Secondo Oracle, le password associate a quei nomi utente erano crittografate o sottoposte a hashing, rendendole inutilizzabili. L'hacker avrebbe confermato di non essere riuscito a decifrare le credenziali crittografate.

Nonostante queste rassicurazioni, gli esperti di sicurezza informatica rimangono scettici. L'analista di sicurezza Max Solonski ha criticato la minimizzazione della situazione da parte di Oracle, sottolineando che i nomi utente stessi possono essere considerati dati dei clienti e potrebbero comunque rappresentare un rischio.

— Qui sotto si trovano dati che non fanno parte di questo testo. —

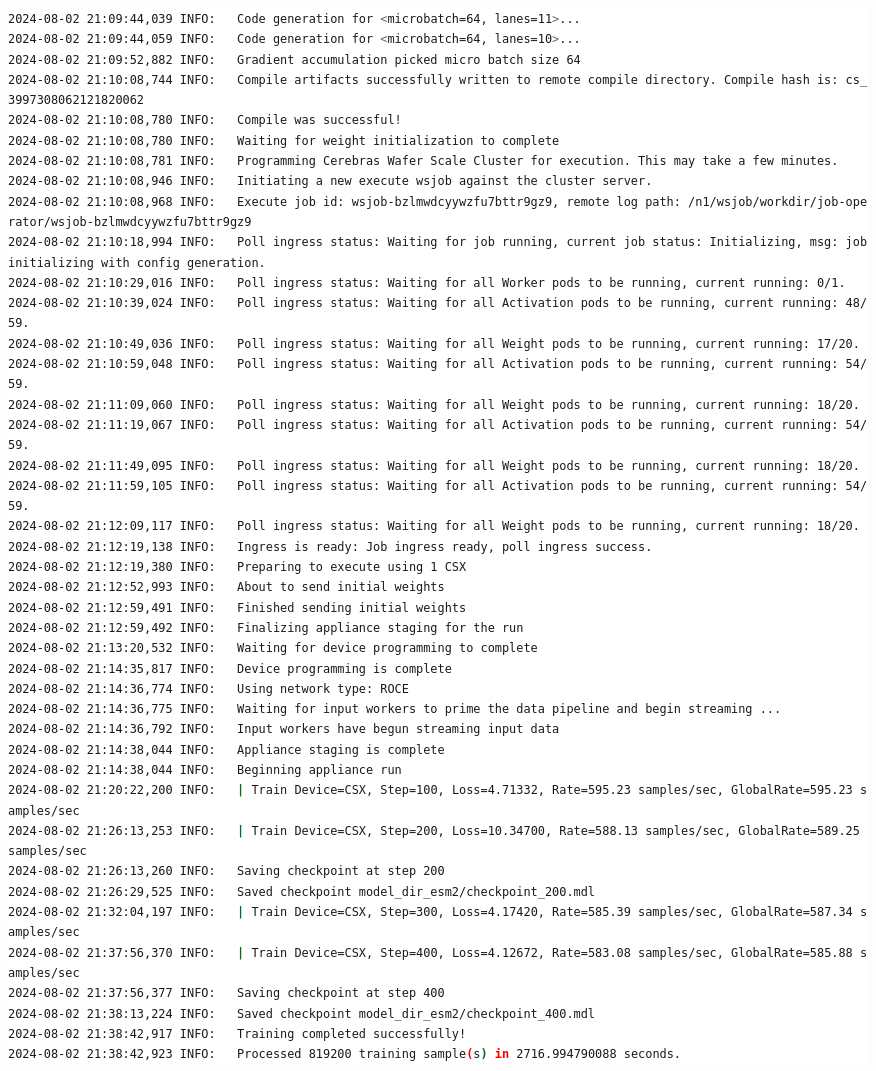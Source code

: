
 ```bash
2024-08-02 21:09:44,039 INFO:   Code generation for <microbatch=64, lanes=11>...
2024-08-02 21:09:44,059 INFO:   Code generation for <microbatch=64, lanes=10>...
2024-08-02 21:09:52,882 INFO:   Gradient accumulation picked micro batch size 64
2024-08-02 21:10:08,744 INFO:   Compile artifacts successfully written to remote compile directory. Compile hash is: cs_3997308062121820062
2024-08-02 21:10:08,780 INFO:   Compile was successful!
2024-08-02 21:10:08,780 INFO:   Waiting for weight initialization to complete
2024-08-02 21:10:08,781 INFO:   Programming Cerebras Wafer Scale Cluster for execution. This may take a few minutes.
2024-08-02 21:10:08,946 INFO:   Initiating a new execute wsjob against the cluster server.
2024-08-02 21:10:08,968 INFO:   Execute job id: wsjob-bzlmwdcyywzfu7bttr9gz9, remote log path: /n1/wsjob/workdir/job-operator/wsjob-bzlmwdcyywzfu7bttr9gz9
2024-08-02 21:10:18,994 INFO:   Poll ingress status: Waiting for job running, current job status: Initializing, msg: job initializing with config generation. 
2024-08-02 21:10:29,016 INFO:   Poll ingress status: Waiting for all Worker pods to be running, current running: 0/1. 
2024-08-02 21:10:39,024 INFO:   Poll ingress status: Waiting for all Activation pods to be running, current running: 48/59. 
2024-08-02 21:10:49,036 INFO:   Poll ingress status: Waiting for all Weight pods to be running, current running: 17/20. 
2024-08-02 21:10:59,048 INFO:   Poll ingress status: Waiting for all Activation pods to be running, current running: 54/59. 
2024-08-02 21:11:09,060 INFO:   Poll ingress status: Waiting for all Weight pods to be running, current running: 18/20. 
2024-08-02 21:11:19,067 INFO:   Poll ingress status: Waiting for all Activation pods to be running, current running: 54/59. 
2024-08-02 21:11:49,095 INFO:   Poll ingress status: Waiting for all Weight pods to be running, current running: 18/20. 
2024-08-02 21:11:59,105 INFO:   Poll ingress status: Waiting for all Activation pods to be running, current running: 54/59. 
2024-08-02 21:12:09,117 INFO:   Poll ingress status: Waiting for all Weight pods to be running, current running: 18/20. 
2024-08-02 21:12:19,138 INFO:   Ingress is ready: Job ingress ready, poll ingress success.
2024-08-02 21:12:19,380 INFO:   Preparing to execute using 1 CSX
2024-08-02 21:12:52,993 INFO:   About to send initial weights
2024-08-02 21:12:59,491 INFO:   Finished sending initial weights
2024-08-02 21:12:59,492 INFO:   Finalizing appliance staging for the run
2024-08-02 21:13:20,532 INFO:   Waiting for device programming to complete
2024-08-02 21:14:35,817 INFO:   Device programming is complete
2024-08-02 21:14:36,774 INFO:   Using network type: ROCE
2024-08-02 21:14:36,775 INFO:   Waiting for input workers to prime the data pipeline and begin streaming ...
2024-08-02 21:14:36,792 INFO:   Input workers have begun streaming input data
2024-08-02 21:14:38,044 INFO:   Appliance staging is complete
2024-08-02 21:14:38,044 INFO:   Beginning appliance run
2024-08-02 21:20:22,200 INFO:   | Train Device=CSX, Step=100, Loss=4.71332, Rate=595.23 samples/sec, GlobalRate=595.23 samples/sec
2024-08-02 21:26:13,253 INFO:   | Train Device=CSX, Step=200, Loss=10.34700, Rate=588.13 samples/sec, GlobalRate=589.25 samples/sec
2024-08-02 21:26:13,260 INFO:   Saving checkpoint at step 200
2024-08-02 21:26:29,525 INFO:   Saved checkpoint model_dir_esm2/checkpoint_200.mdl
2024-08-02 21:32:04,197 INFO:   | Train Device=CSX, Step=300, Loss=4.17420, Rate=585.39 samples/sec, GlobalRate=587.34 samples/sec
2024-08-02 21:37:56,370 INFO:   | Train Device=CSX, Step=400, Loss=4.12672, Rate=583.08 samples/sec, GlobalRate=585.88 samples/sec
2024-08-02 21:37:56,377 INFO:   Saving checkpoint at step 400
2024-08-02 21:38:13,224 INFO:   Saved checkpoint model_dir_esm2/checkpoint_400.mdl
2024-08-02 21:38:42,917 INFO:   Training completed successfully!
2024-08-02 21:38:42,923 INFO:   Processed 819200 training sample(s) in 2716.994790088 seconds.
```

Ha anche osservato che le password crittografate, sebbene più sicure, potrebbero comunque essere violate nel tempo con un certo impegno.

Il ricercatore di sicurezza Kevin Beaumont ha aggiunto alle critiche, definendo la notifica ufficiale di Oracle come "una risposta eccezionalmente inadeguata per un'azienda che gestisce dati estremamente sensibili". Sospetta che i sistemi violati facessero parte dell'infrastruttura legacy di Oracle, nota come server Oracle Classic o Gen1, il che potrebbe aver permesso all'azienda di negare tecnicamente una violazione di OCI, pur subendone comunque la compromissione.

Domande persistenti e crescente controllo

Sebbene Oracle sostenga che i dati rubati fossero datati, alcuni report suggeriscono che le informazioni potrebbero risalire addirittura al 2024 o addirittura al 2025, in linea con le affermazioni dell'hacker. Questa discrepanza alimenta ulteriormente i dubbi sulla completezza delle informazioni fornite da Oracle e sulla reale portata della violazione.

Restano inoltre irrisolte le questioni relative alle modalità della violazione. Le prime indagini suggeriscono lo sfruttamento di una vulnerabilità obsoleta, sollevando preoccupazioni sulla gestione delle patch di Oracle e sulla sicurezza dei suoi sistemi legacy.

Mentre clienti ed esperti del settore attendono maggiori dettagli, la risposta di Oracle continua a suscitare aspre critiche. L'incidente evidenzia l'importanza di una comunicazione tempestiva e trasparente durante le crisi di sicurezza informatica, soprattutto per le aziende che gestiscono grandi volumi di dati sensibili.